Albert Webster

Personal information
- Full name: Albert Webster
- Born: 9 May 1920 Sydney, New South Wales, Australia
- Died: 18 November 2014 (aged 94) Sydney, New South Wales, Australia

Playing information
- Position: Halfback
Club
| Years | Team | Pld | T | G | FG | P |
| 1939–46 | South Sydney | 21 | 3 | 0 | 0 | 9 |
- Source: As of 24 April 2019

= Albert Webster (rugby league) =

Australian rugby league footballer

Albert Webster (1920-2014) was an Australian professional rugby league footballer who played in the 1930s and 1940s. He played for South Sydney in the New South Wales Rugby League (NSWRL) competition.

==Playing career==
Webster made his first grade debut against Newtown in Round 10 1939 at Earl Park, Arncliffe. That season, Souths finished in 4th position and reached the grand final after defeating St George in the preliminary final.

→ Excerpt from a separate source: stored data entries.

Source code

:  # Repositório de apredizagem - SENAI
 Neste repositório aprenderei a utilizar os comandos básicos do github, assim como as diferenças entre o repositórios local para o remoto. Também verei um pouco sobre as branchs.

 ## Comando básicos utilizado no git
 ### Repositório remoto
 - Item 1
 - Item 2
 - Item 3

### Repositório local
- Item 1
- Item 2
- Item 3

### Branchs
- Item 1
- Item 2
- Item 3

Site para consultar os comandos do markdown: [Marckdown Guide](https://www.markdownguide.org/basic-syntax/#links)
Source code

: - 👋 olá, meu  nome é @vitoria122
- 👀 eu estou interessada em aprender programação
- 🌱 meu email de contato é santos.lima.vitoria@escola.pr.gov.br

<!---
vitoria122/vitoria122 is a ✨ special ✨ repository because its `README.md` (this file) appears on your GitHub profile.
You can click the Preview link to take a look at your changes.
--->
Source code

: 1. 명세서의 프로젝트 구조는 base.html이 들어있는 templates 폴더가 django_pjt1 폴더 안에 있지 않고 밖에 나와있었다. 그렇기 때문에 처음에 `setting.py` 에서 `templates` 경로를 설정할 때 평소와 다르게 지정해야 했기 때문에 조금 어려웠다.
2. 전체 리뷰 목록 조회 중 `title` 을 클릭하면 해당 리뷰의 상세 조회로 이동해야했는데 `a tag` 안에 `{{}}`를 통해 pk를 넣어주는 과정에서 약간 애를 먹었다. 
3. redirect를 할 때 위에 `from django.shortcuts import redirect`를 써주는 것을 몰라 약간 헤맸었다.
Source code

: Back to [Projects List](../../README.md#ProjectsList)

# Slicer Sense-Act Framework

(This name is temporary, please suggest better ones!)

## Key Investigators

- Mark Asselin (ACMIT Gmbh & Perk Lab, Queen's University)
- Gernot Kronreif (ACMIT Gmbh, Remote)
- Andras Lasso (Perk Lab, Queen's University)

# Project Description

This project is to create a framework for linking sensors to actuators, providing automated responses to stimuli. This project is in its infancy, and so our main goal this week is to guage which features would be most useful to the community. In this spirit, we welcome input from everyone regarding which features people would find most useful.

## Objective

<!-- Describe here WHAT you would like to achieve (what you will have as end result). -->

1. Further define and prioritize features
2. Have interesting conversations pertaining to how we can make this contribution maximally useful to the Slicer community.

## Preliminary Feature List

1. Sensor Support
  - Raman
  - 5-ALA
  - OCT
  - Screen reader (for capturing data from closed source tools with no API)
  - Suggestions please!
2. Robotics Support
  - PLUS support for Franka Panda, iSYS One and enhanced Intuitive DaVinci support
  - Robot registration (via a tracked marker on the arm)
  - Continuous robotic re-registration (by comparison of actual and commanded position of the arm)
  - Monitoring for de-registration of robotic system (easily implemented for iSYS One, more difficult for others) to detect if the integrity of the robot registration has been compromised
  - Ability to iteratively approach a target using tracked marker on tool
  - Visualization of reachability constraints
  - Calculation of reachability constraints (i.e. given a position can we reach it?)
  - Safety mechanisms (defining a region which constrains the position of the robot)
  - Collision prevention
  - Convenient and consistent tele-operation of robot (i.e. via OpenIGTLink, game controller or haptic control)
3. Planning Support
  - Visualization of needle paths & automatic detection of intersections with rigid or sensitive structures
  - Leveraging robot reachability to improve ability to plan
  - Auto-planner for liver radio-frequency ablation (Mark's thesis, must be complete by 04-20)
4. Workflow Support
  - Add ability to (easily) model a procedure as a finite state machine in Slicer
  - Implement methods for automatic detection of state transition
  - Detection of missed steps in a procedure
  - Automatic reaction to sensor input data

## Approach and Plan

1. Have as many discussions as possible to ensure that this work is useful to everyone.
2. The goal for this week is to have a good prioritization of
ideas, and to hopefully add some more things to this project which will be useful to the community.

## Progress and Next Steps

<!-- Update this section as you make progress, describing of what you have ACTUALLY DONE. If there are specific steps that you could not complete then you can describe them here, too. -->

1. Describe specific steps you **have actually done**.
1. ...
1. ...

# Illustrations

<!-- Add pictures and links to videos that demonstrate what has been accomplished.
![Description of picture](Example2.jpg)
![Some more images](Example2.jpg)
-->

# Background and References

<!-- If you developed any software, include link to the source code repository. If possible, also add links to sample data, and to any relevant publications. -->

Souths opponents in the grand final were minor premiers Balmain. Webster played at halfback as Souths were held tryless and suffered a heavy 33-4 defeat at the Sydney Cricket Ground. In the following seasons, Webster mainly played reserve grade for the club and in his final season he played 8 games as Souths finished last claiming the wooden spoon in 1946. Webster retired from playing following the conclusion of this season. In total, Webster played 42 games for the club across all grades.